A 13-year-old boy with no family history of any psychiatric or neurological illness presented to the neurology outpatient clinic with difficulty in walking. The boy was apparently well about 2 months prior when the parents noticed that the child had become unusually quiet and withdrawn. He began to show less interest in his studies and refused to meet his friends, confining himself to his house most of the day. The usual cheerfulness and naughtiness of the child had disappeared and he showed little inclination for talking to his parents and siblings. On a few occasions his parents found him crying without any particular reason. The patient also started having difficulty in memorizing his schoolwork and finishing his homework began to take longer. A month later the patient would laugh without any particular reason and would start crying when he was questioned. These rapid changes of mood made the parents seek a psychiatric consultation and he was diagnosed with having major depression and was prescribed fluoxetine, 20mg/day, by the psychiatrist. The boy developed difficulty in walking and needed support to walk a week later. The parents noticed sudden jerks of the upper limbs and sought a neurology consultation. The child had not received a mumps, measles, and rumps vaccination and had measles at the age of 5. The physical examination was normal with myoclonic jerks in the upper limbs. A mental state examination revealed labile affect, with no delusions or hallucinations. Initial computed tomography (CT) scan and magnetic resonance imaging scan did not reveal any abnormality. The EEG showed bilaterally symmetrical periodic complexes. The CSF immunological study tested positive for IgG measles antibody in high titers. A diagnosis of SSPE was made and the parents were counseled about the illness and the prognosis. The child’s condition rapidly deteriorated and he was completely bedridden.
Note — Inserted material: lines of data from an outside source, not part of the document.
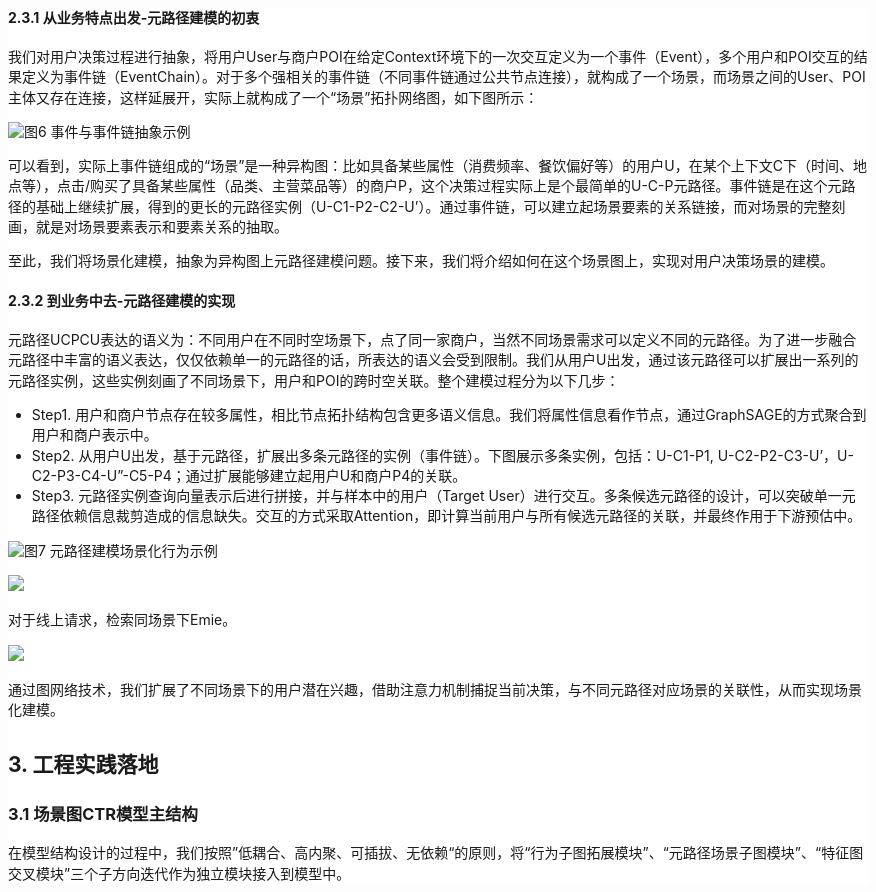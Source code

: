 
#### 2.3.1 从业务特点出发\-元路径建模的初衷


我们对用户决策过程进行抽象，将用户User与商户POI在给定Context环境下的一次交互定义为一个事件（Event），多个用户和POI交互的结果定义为事件链（EventChain）。对于多个强相关的事件链（不同事件链通过公共节点连接），就构成了一个场景，而场景之间的User、POI主体又存在连接，这样延展开，实际上就构成了一个“场景”拓扑网络图，如下图所示：



![图6 事件与事件链抽象示例](https://p0.meituan.net/travelcube/125c3058ef73f7a016409217f0b2475891646.jpg)



可以看到，实际上事件链组成的“场景”是一种异构图：比如具备某些属性（消费频率、餐饮偏好等）的用户U，在某个上下文C下（时间、地点等），点击/购买了具备某些属性（品类、主营菜品等）的商户P，这个决策过程实际上是个最简单的U\-C\-P元路径。事件链是在这个元路径的基础上继续扩展，得到的更长的元路径实例（U\-C1\-P2\-C2\-U’）。通过事件链，可以建立起场景要素的关系链接，而对场景的完整刻画，就是对场景要素表示和要素关系的抽取。



至此，我们将场景化建模，抽象为异构图上元路径建模问题。接下来，我们将介绍如何在这个场景图上，实现对用户决策场景的建模。



#### 2.3.2 到业务中去\-元路径建模的实现


元路径UCPCU表达的语义为：不同用户在不同时空场景下，点了同一家商户，当然不同场景需求可以定义不同的元路径。为了进一步融合元路径中丰富的语义表达，仅仅依赖单一的元路径的话，所表达的语义会受到限制。我们从用户U出发，通过该元路径可以扩展出一系列的元路径实例，这些实例刻画了不同场景下，用户和POI的跨时空关联。整个建模过程分为以下几步：



* Step1. 用户和商户节点存在较多属性，相比节点拓扑结构包含更多语义信息。我们将属性信息看作节点，通过GraphSAGE的方式聚合到用户和商户表示中。
* Step2. 从用户U出发，基于元路径，扩展出多条元路径的实例（事件链）。下图展示多条实例，包括：U\-C1\-P1, U\-C2\-P2\-C3\-U’，U\-C2\-P3\-C4\-U”\-C5\-P4；通过扩展能够建立起用户U和商户P4的关联。
* Step3. 元路径实例查询向量表示后进行拼接，并与样本中的用户（Target User）进行交互。多条候选元路径的设计，可以突破单一元路径依赖信息裁剪造成的信息缺失。交互的方式采取Attention，即计算当前用户与所有候选元路径的关联，并最终作用于下游预估中。


![图7 元路径建模场景化行为示例](https://p0.meituan.net/travelcube/01796bf93a37a7ab301125a2b72fc5f961503.jpg)



![](https://p0.meituan.net/travelcube/8ba00df2e6239fe5811e3ee2072d2eaa22562.png)



对于线上请求，检索同场景下Emie。



![](https://p0.meituan.net/travelcube/58046b20c96597cdb3772244df58e6d113443.png)



通过图网络技术，我们扩展了不同场景下的用户潜在兴趣，借助注意力机制捕捉当前决策，与不同元路径对应场景的关联性，从而实现场景化建模。



## 3. 工程实践落地


### 3.1 场景图CTR模型主结构


在模型结构设计的过程中，我们按照”低耦合、高内聚、可插拔、无依赖“的原则，将“行为子图拓展模块”、“元路径场景子图模块”、“特征图交叉模块”三个子方向迭代作为独立模块接入到模型中。

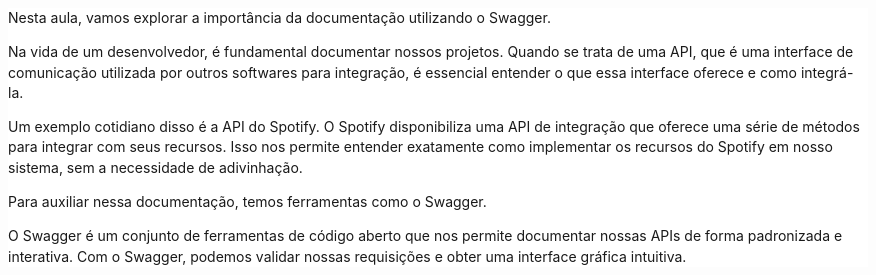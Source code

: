 Nesta aula, vamos explorar a importância da documentação utilizando o Swagger.

Na vida de um desenvolvedor, é fundamental documentar nossos projetos. Quando se trata de uma API, que é uma interface de comunicação utilizada por outros softwares para integração, é essencial entender o que essa interface oferece e como integrá-la.

Um exemplo cotidiano disso é a API do Spotify. O Spotify disponibiliza uma API de integração que oferece uma série de métodos para integrar com seus recursos. Isso nos permite entender exatamente como implementar os recursos do Spotify em nosso sistema, sem a necessidade de adivinhação.

Para auxiliar nessa documentação, temos ferramentas como o Swagger.

O Swagger é um conjunto de ferramentas de código aberto que nos permite documentar nossas APIs de forma padronizada e interativa. Com o Swagger, podemos validar nossas requisições e obter uma interface gráfica intuitiva.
SSPE is a unique slow viral disease in which the measles virus has been identified as the pathogen. The usual age of onset is between 5 and 12 years.1 Psychiatric manifestations of SSPE that have been reported include schizophrenia with delusions and hallucinations and nonspecific psychosis.3,4 The emotional lability and depressive symptoms in the initial phase of the illness is interesting. Psychiatrists should be aware of the varied presentations of SSPE and should include it in the differential diagnosis of a young child presenting with cognitive decline and depressive symptoms.